The 50 BMGs are big bo doubt, thats a nessesity because of the size of the round and the recoil they generate. The more accurate 50s are rarely much more expensive then a top end full custom rifle
of conventional chambering. Several can be had for less then $4000.
I have owned several of them starting out with the LAR Grizzly and it was an extremely accurate rifle, just did not care for the shellholder bolt design.
Ended up with the Armalite AR-50. I really like the AR-50. Reasonably priced, with taylored loads tends to be very accurate but you need match grade handloads. Surplus ammo is fine for plinking but will not get you fine accuracy, its not made to.
One great aspect about the AR-50 is that its easily rebarreled, just like any conventional bolt action rifle, to get a new barrel put on or accurize the receiver, its no different then any other rifle. In fact my last AR-50, I rebarreled to my 510 AM with a Heavy Lilja fluted barrel. It was easily a 1/2 moa rifle at 1000 yards in good conditions when I was on top of my game.
I sold that rifle but just purchased another AR-50 and will rebarrel that one with a lighter, fluted sporter weight Lilja for a rifle in the 35 lb range, instead of 45 lbs that my last one scaled out at.
As far as cost in loading, lets be honest here. If you shoot a 338-378 Wby, your going to pay $50 for 20 brass and if you shoot a premium bullet, you will often pay $1 to $2 per bullet. Powder will be around 120 grains of powder depending on what powder you use.
You can get virgin brass for the 50 for around $1.5 to $2 each so its even cheaper then the Wby brass or Lapua for that matter.
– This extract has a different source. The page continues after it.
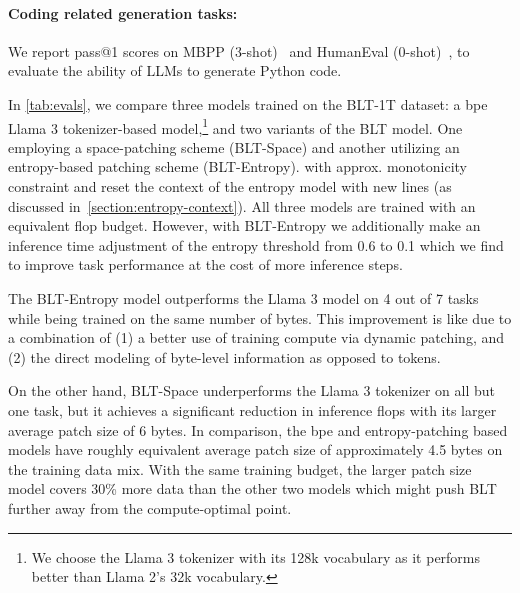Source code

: \paragraph{Coding related generation tasks:}  We report pass@1 scores on MBPP (3-shot)~\citep{Eval_MBPP} and HumanEval (0-shot)~\citep{Eval_HumanEval}, to evaluate the ability of LLMs to generate Python code.

In \autoref{tab:evals}, we compare three models trained on the {\textsc BLT}-1T dataset: a bpe Llama 3 tokenizer-based model,\footnote{We choose the Llama 3 tokenizer with its 128k vocabulary as it performs better than Llama 2's 32k vocabulary.} and two variants of the {\textsc BLT} model. One employing a space-patching scheme ({\textsc BLT}-Space) and another utilizing an entropy-based patching scheme ({\textsc BLT}-Entropy). with approx. monotonicity constraint and reset the context of the entropy model with new lines (as discussed in~\autoref{section:entropy-context}). All three models are trained with an equivalent flop budget. However, with {\textsc BLT}-Entropy we additionally make an inference time adjustment of the entropy threshold from 0.6 to 0.1 which we find to improve task performance at the cost of more inference steps.

The {\textsc BLT}-Entropy model outperforms the Llama 3 model on 4 out of 7 tasks while being trained on the same number of bytes. This improvement is like due to a combination of (1) a better use of training compute via dynamic patching, and (2) the direct modeling of byte-level information as opposed to tokens.

On the other hand, {\textsc BLT}-Space underperforms the Llama 3 tokenizer on all but one task, but it achieves a significant reduction in inference flops with its larger average patch size of 6 bytes. In comparison, the bpe and entropy-patching based models have roughly equivalent average patch size of approximately 4.5 bytes on the training data mix. With the same training budget, the larger patch size model covers 30\% more data than the other two models which might push {\textsc BLT} further away from the compute-optimal point.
Another point, you will never wear out a 50 BMG case if you load it properly and anneal the necks every 5-6 firings.
The bullets do cost more for the 50 BMG. The 750 gr A-Max will run you from just under to just over $2 a piece depending where you get them.
Powder is alot more in volume but often about 1/2 the price if you use surplus powder.
Per round, yes they are more then most high intensity conventional chamberings but realize your producing at least 2 to 3 times more energy them most conventional chamberings, even the largest ones.
I once figured out my cost per round for my 50 BMG and for practice ammo, it came out to around $2 each using surplus(new) brass, surplus powder and surplus AP projos. This is not overly accurate ammo but it sure makes gravel at 600-800 yards!!!
My match ammo was around $5 each. Now this is including brass cost. Once that is paid for its much less then that.
You need dies and a press that will work with the big 50, that is easy, RCBS has packages for the 50 BMG loading as does Hornady. Both work fine for starting out.
Ballistically, the 50 BMG is not overly impressive as far as drop goes, in fact, a 190 gr SMK out of a 300 Win Mag will match the 50 BMGs trajectory nearly to the nuts. It does have alot less windage and a ton more energy, well, several tons more!!! LOL
Owning a 50 BMG is not all about ballistics, its mainly about owning a 1/2" gun and as mentioned, its just alot of fun. I have never had anyone come off one of my 50 cal rifles without having a big smile on their face after throwing 12-14,000 ft/lbs of energy down range!!!
For the money, the AR-50 is hard to beat.